Microsoft's Bulk Deal With New Zealand Collapses
vik writes "The latest 3-year, pan-government deal that Microsoft has been establishing with the New Zealand government since 2000 has collapsed, opening the doors to the wider use of open source software in government. The NZ State Services Commission (already a prize-winning user of open source) says in a statement that it '...became apparent during discussions that a formal agreement with Microsoft is no longer appropriate.' Having lost their discount, individual government departments will now have to put their IT requirements out to tender individually."
1) MS is a powerful marketing organisation with a single control center. It has millions to spend on lobbying. Instead of one central purchasing order they will go after each state/county and government organisation parallely and independently
I agree to a point: I personally don't think that Microsoft has the domain knowledge to after individual provinces or localities in New Zealand, but then I may be underestimating Microsoft's presence in NZ.
2) To take advantage of this situation the FOSS/Open Source has NO marketing budget or marketing plan except for some backdoor geeks.
Red Hat, Novell, Canonical, Mandriva, Sun, IBM, etc. all have marketing budgets. With the sole exception of IBM, none have as large a marketing budget as Microsoft, at least not by themselves.
3) Lobbyists that MS hires far outmatch the abilities of what FOSS can bring up....
There is no "open source lobbying" organization. ("FOSS" and "FLOSS" are ugly terms, IMHO). But certainly there are individual groups that, together, are extremely power, each from different angles. From the "online freedom" aspect, you have the EFF. From the "Linux is good" dept., we have The Linux Foundation. There are several organizations pushing open standards. IBM pushes open standards and open source. And there are tons of other examples. Together, these organizations outweigh Microsoft's lobbying efforts.
And there is no "we": Open source represents a bunch of diverse elements with diverse agendas. That's why open source is winning (yes, I said it: we are winning!). Many individuals and organizations with many agendas easily outweigh the one agenda and one organization, no matter how big or how much money said agenda and organization are.
My blog
I agree that should be the number one short-term goal for governments of the world. The only problem is, what do you do about issues like OOXML, which is a standard, and which MS supports in name, but which isn't actually supported by anyone? Gaming the standards system has become too easy and corrupting standards has no penalty.
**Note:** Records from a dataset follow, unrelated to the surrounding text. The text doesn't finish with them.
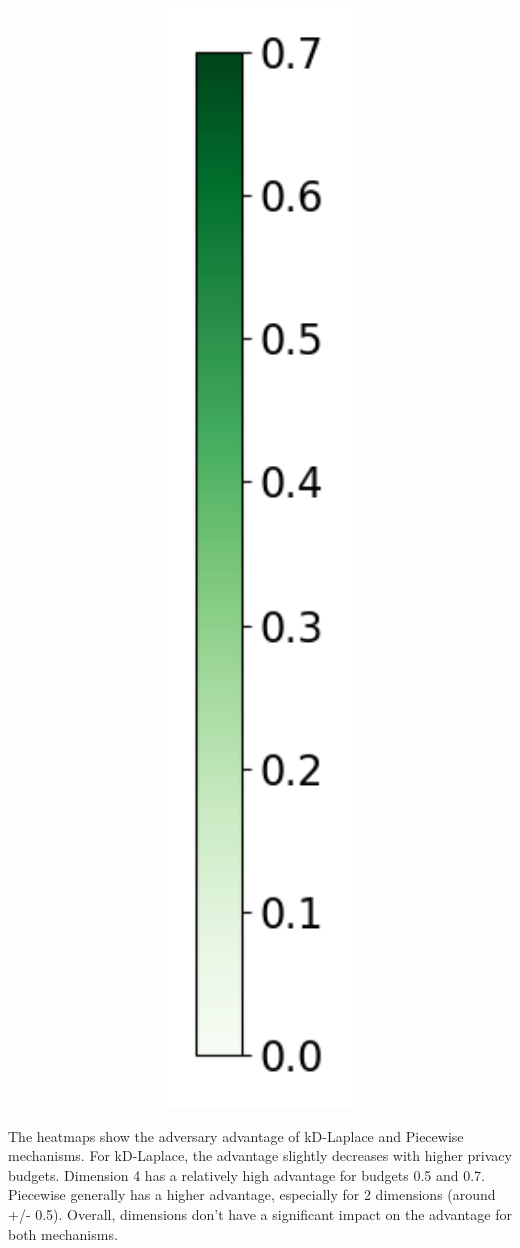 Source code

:\begin{figure}[H]
\begin{subfigure}[b]{0.075\textwidth}
    \includegraphics[width=1\textwidth]{Results/kd-laplace/kd-Laplace/seeds-dataset/heatmap_legend_shokri_mi_adv.png}
  \end{subfigure}
\end{figure}
The heatmaps show the adversary advantage of kD-Laplace and Piecewise mechanisms.
For kD-Laplace, the advantage slightly decreases with higher privacy budgets.
Dimension 4 has a relatively high advantage for budgets 0.5 and 0.7. Piecewise generally has a higher advantage, especially for 2 dimensions (around +/- 0.5).
Overall, dimensions don't have a significant impact on the advantage for both mechanisms.
\newpage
I know I have posted something similar like this before. However I believe it bears repeating.
The Norwegian Government, in a moment of clarity, decided to embrace open standards. From January 1 2009 all departments, institutions, schools and public sites; should deliver and accept all documents that are ODF, PDF or HTML (which ever is appropriate for the information in question). This doesn't bare those sites and institutions from putting up, or accepting, Microsoft document formats; but at everything have to be there in Open Standards first and foremost.
The Long Now Foundation
Microsoft is quite present here in New Zealand. On a few occasions I have mentioned that I run linux on my desktop PC to IT tutors / teachers; the responses have varied from "what's that?" to "isn't linux just for servers?"(that one was today)
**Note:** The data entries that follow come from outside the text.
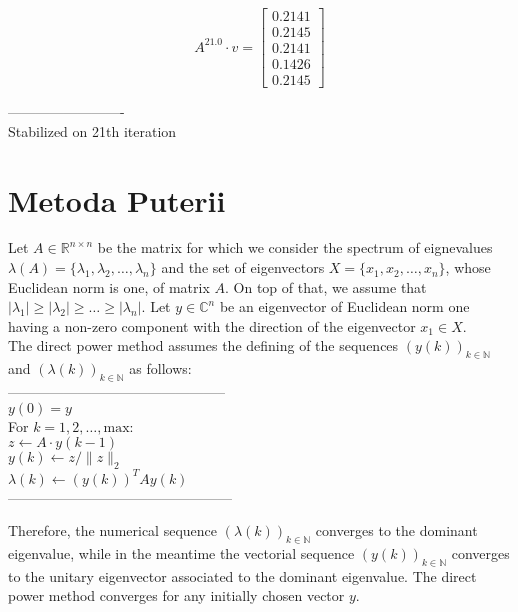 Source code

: \documentclass{article}
\begin{document}
      $$A^{21.0} \cdot v = \begin{bmatrix}
      0.2141\\
      0.2145\\
      0.2141\\
      0.1426\\
      0.2145
      \end{bmatrix}
      $$

-------------------------\\
Stabilized on 21th iteration


\section{Metoda Puterii}


Let $A \in \mathbb{R}^{n \times n}$ be the matrix for which we consider the spectrum of eignevalues $\lambda(A) = \{\lambda_1, \lambda_2, \ldots, \lambda_n\}$ and the set of eigenvectors $X = \{x_1, x_2, \ldots, x_n\}$, whose Euclidean norm is one, of matrix $A$. On top of that, we assume that $|\lambda_1| \geq |\lambda_2| \geq \ldots \geq |\lambda_n|$. Let $y \in \mathbb{C}^n$ be an eigenvector of Euclidean norm one having a non-zero component with the direction of the eigenvector $x_1 \in X$. \\


The direct power method assumes the defining of the sequences $(y(k))_{k \in \mathbb{N}}$ and $(\lambda(k))_{k \in \mathbb{N}}$ as follows: \\
----------------------------------------------- \\
$y(0) = y$ \\
For $k = 1, 2, \ldots, \text{{max}}$:\\
\hspace{1cm}$z \leftarrow A \cdot y(k-1)$\\
\hspace{1cm}$y(k) \leftarrow z / \|z\|_2$\\
\hspace{1cm}$\lambda(k) \leftarrow (y(k))^T A y(k)$ \\
------------------------------------------------

Therefore, the numerical sequence $(\lambda(k))_{k \in \mathbb{N}}$ converges to the dominant eigenvalue, while in the meantime the vectorial sequence $(y(k))_{k \in \mathbb{N}}$ converges to the unitary eigenvector associated to the dominant eigenvalue. The direct power method converges for any initially chosen vector $y$.
\end{document}
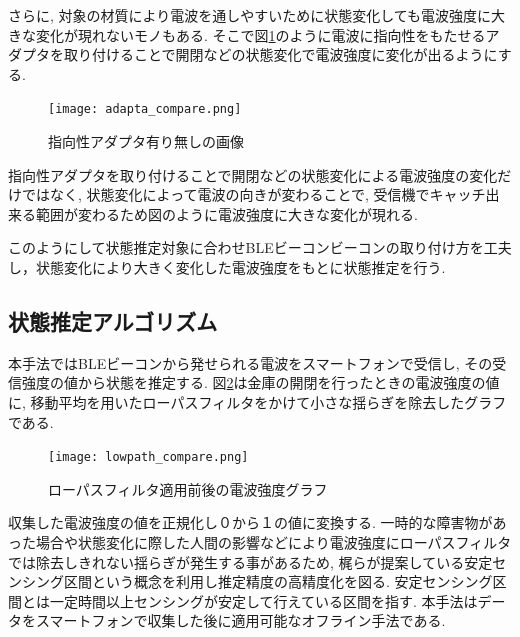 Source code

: \documentclass[Japanese]{dicomopapers}
\begin{document}
さらに, 対象の材質により電波を通しやすいために状態変化しても電波強度に大きな変化が現れないモノもある.
そこで図\ref{adapter}のように電波に指向性をもたせるアダプタを取り付けることで開閉などの状態変化で電波強度に変化が出るようにする.


\begin{figure}[ht]
 \centering
 \texttt{[image: adapta\_compare.png]}
 \caption{指向性アダプタ有り無しの画像}
 \label{adapter}
\end{figure}

指向性アダプタを取り付けることで開閉などの状態変化による電波強度の変化だけではなく, 状態変化によって電波の向きが変わることで, 受信機でキャッチ出来る範囲が変わるため図のように電波強度に大きな変化が現れる.

このようにして状態推定対象に合わせBLEビーコンビーコンの取り付け方を工夫し，状態変化により大きく変化した電波強度をもとに状態推定を行う.

\subsection{状態推定アルゴリズム}
本手法ではBLEビーコンから発せられる電波をスマートフォンで受信し, その受信強度の値から状態を推定する.
図\ref{bank-opcl}は金庫の開閉を行ったときの電波強度の値に, 移動平均を用いたローパスフィルタをかけて小さな揺らぎを除去したグラフである.

\begin{figure}[t]
 \centering
 \texttt{[image: lowpath\_compare.png]}
 \caption{ローパスフィルタ適用前後の電波強度グラフ}
 \label{bank-opcl}
\end{figure}

収集した電波強度の値を正規化し０から１の値に変換する.
一時的な障害物があった場合や状態変化に際した人間の影響などにより電波強度にローパスフィルタでは除去しきれない揺らぎが発生する事があるため, 梶ら\cite{sensing-area}が提案している安定センシング区間という概念を利用し推定精度の高精度化を図る.
安定センシング区間とは一定時間以上センシングが安定して行えている区間を指す.
本手法はデータをスマートフォンで収集した後に適用可能なオフライン手法である.
\end{document}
In fact, barely anybody else that I know is familiar with linux; everybody assumes it's Microsoft as far as the eye can see - how can there be possibly something better out there if everybody still uses MS?
There was one person I tried to introduce to linux, and to my distress the result wasn't exactly glamorous - after spending half a day figuratively breaking through brick walls with my forehead to configure PulseAudio with his 5.1 surround system, grr, I find out that ATI had decided to dump support for his relatively new card, grrrr.
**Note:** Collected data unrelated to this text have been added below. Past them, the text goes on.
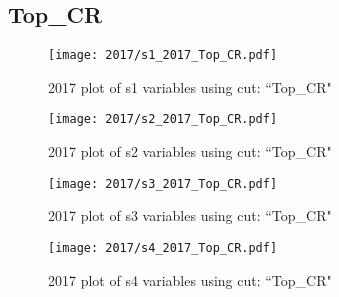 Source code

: \documentclass{article}
\begin{document}
      \subsection*{Top\_CR}
                        \begin{figure}[H]
                            \centering
                            \caption{2017 plot of s1 variables using cut: ``Top\_CR"}
                            \texttt{[image: 2017/s1\_2017\_Top\_CR.pdf]}
                        \end{figure}    
                        \begin{figure}[H]
                            \centering
                            \caption{2017 plot of s2 variables using cut: ``Top\_CR"}
                            \texttt{[image: 2017/s2\_2017\_Top\_CR.pdf]}
                        \end{figure}    
                        \begin{figure}[H]
                            \centering
                            \caption{2017 plot of s3 variables using cut: ``Top\_CR"}
                            \texttt{[image: 2017/s3\_2017\_Top\_CR.pdf]}
                        \end{figure}    
                        \begin{figure}[H]
                            \centering
                            \caption{2017 plot of s4 variables using cut: ``Top\_CR"}
                            \texttt{[image: 2017/s4\_2017\_Top\_CR.pdf]}
                        \end{figure}    
\end{document}

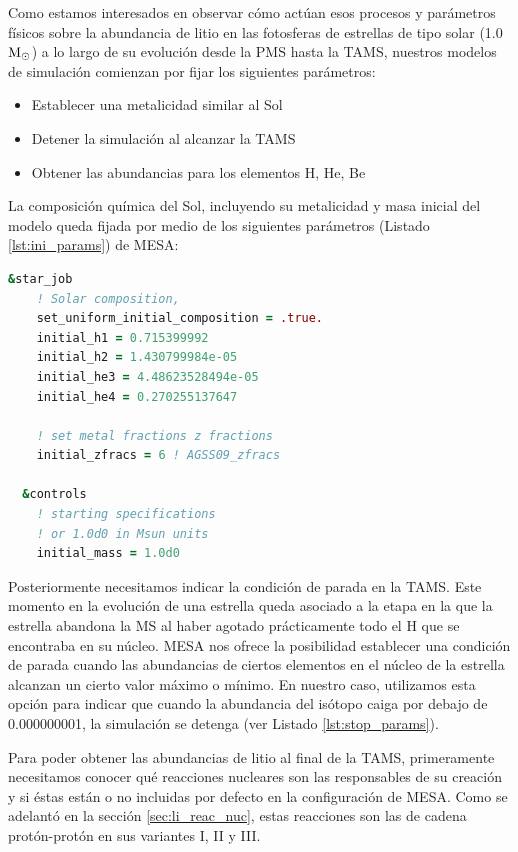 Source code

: Como estamos interesados en observar cómo actúan esos procesos y parámetros físicos sobre la abundancia de litio en las fotosferas de estrellas de tipo solar (1.0 $\mathrm{M}_\odot$) a lo largo de su evolución desde la PMS hasta la TAMS, nuestros modelos de simulación comienzan por fijar los siguientes parámetros:

\begin{itemize}
    \item Establecer una metalicidad similar al Sol
    \item Detener la simulación al alcanzar la TAMS
    \item Obtener las abundancias para los elementos H, He, Be
\end{itemize}

La composición química del Sol, incluyendo su metalicidad y masa inicial del modelo queda fijada por medio de los siguientes parámetros (Listado \ref{lst:ini_params}) de MESA:

\begin{lstlisting}[language=Fortran, float, caption={Parametrización de la metalicidad y masa inicial de la estrella}, label={lst:ini_params}]
  &star_job
    ! Solar composition, 
    set_uniform_initial_composition = .true.
    initial_h1 = 0.715399992
    initial_h2 = 1.430799984e-05
    initial_he3 = 4.48623528494e-05
    initial_he4 = 0.270255137647

    ! set metal fractions z fractions
    initial_zfracs = 6 ! AGSS09_zfracs

  &controls
    ! starting specifications
    ! or 1.0d0 in Msun units
    initial_mass = 1.0d0 
\end{lstlisting}

Posteriormente necesitamos indicar la condición de parada en la TAMS. Este momento en la evolución de una estrella queda asociado a la etapa en la que la estrella abandona la MS al haber agotado prácticamente todo el H que se encontraba en su núcleo. MESA nos ofrece la posibilidad establecer una condición de parada cuando las abundancias de ciertos elementos en el núcleo de la estrella alcanzan un cierto valor máximo o mínimo. En nuestro caso, utilizamos esta opción para indicar que cuando la abundancia del isótopo  caiga por debajo de 0.000000001, la simulación se detenga (ver Listado \ref{lst:stop_params}).\par

Para poder obtener las abundancias de litio al final de la TAMS, primeramente necesitamos conocer qué reacciones nucleares son las responsables de su creación y si éstas están o no incluidas por defecto en la configuración de MESA. Como se adelantó en la sección \ref{sec:li_reac_nuc}, estas reacciones son las de cadena protón-protón en sus variantes I, II y III.\par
So X is pulverized completely and he has a filesystem he can't access on a brand new hard drive that's good to kill small bugs with or stop paper from blowing away. I tried to explain to him that this was ATI's doing, not the fault of Linux.... Seems he'll never give FOSS another chance after that.
All in all there's many walls to break through to get linux out there, and many of them come back to Microsoft doing what it does best, which to be blunt is using it's inflated wealth and influence to overstay its welcome.
At any rate, we need to tighten a lot of loose screws before we can really get Linux out there. I hope and pray that Ubuntu considers changing the fixed release cycles so there isn't something major broken with every new release, as the OS has the potential to go far. But I digress...
At the end of the day, the less I see of Microsoft in my blessed country the better. My uncle works in government in New Zealand, and the laptop that Microsoft pilfered down through the grime channels to him has made his job a bit harder - in his words, "Computers are supposed to get smaller and faster, this thing is huge, heavy and slow". So yes, Microsoft is indeed hampering productivity here; this news gets a begrudging thumbs-up from me to a government I like as much as the smell of a long-dead seal.
This post was made in complete sincere seriousity; as such any attempts to derive humour are doomed to instant failure.